* Source texts of formatted documents:
================
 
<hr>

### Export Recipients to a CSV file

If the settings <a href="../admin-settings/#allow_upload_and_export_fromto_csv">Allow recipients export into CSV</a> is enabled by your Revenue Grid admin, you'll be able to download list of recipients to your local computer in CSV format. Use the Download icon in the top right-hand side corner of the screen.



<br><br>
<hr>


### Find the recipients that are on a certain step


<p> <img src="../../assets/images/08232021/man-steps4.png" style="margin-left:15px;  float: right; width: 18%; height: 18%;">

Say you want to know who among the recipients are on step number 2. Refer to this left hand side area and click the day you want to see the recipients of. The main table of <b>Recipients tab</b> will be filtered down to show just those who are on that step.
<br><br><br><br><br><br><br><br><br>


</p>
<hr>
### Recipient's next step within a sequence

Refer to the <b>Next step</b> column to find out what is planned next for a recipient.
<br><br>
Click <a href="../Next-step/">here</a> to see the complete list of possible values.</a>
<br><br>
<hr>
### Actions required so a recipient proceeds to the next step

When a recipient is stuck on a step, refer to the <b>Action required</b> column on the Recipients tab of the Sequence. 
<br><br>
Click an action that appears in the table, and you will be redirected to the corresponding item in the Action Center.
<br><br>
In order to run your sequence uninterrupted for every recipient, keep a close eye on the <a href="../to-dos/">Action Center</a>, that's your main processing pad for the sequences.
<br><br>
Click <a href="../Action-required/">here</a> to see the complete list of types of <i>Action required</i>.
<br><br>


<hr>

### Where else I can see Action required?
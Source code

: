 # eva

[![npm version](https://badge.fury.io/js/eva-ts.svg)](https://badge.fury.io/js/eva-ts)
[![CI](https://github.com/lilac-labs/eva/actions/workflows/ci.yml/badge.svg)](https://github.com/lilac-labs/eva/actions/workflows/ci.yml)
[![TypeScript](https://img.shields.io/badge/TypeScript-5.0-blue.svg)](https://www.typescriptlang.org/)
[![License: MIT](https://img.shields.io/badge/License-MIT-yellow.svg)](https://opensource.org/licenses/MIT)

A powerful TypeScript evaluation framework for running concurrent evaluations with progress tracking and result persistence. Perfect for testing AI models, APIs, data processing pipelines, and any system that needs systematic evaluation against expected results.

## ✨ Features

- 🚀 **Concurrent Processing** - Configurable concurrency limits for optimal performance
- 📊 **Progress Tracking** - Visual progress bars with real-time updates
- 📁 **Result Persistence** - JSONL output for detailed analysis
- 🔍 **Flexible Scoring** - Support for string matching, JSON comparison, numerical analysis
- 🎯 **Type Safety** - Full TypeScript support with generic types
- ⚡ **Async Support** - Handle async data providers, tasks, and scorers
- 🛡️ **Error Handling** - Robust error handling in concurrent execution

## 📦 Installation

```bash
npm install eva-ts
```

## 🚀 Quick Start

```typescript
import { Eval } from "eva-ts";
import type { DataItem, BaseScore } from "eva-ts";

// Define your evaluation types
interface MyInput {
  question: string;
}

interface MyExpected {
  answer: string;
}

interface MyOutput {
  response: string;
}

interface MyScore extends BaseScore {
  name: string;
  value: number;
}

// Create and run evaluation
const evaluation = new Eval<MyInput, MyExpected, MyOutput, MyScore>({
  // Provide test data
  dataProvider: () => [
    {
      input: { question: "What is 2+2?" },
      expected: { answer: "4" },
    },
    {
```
================
* Work instruction: Check each line above for the word "analysis" and say how many have it, with nothing else.

* Your solution: 2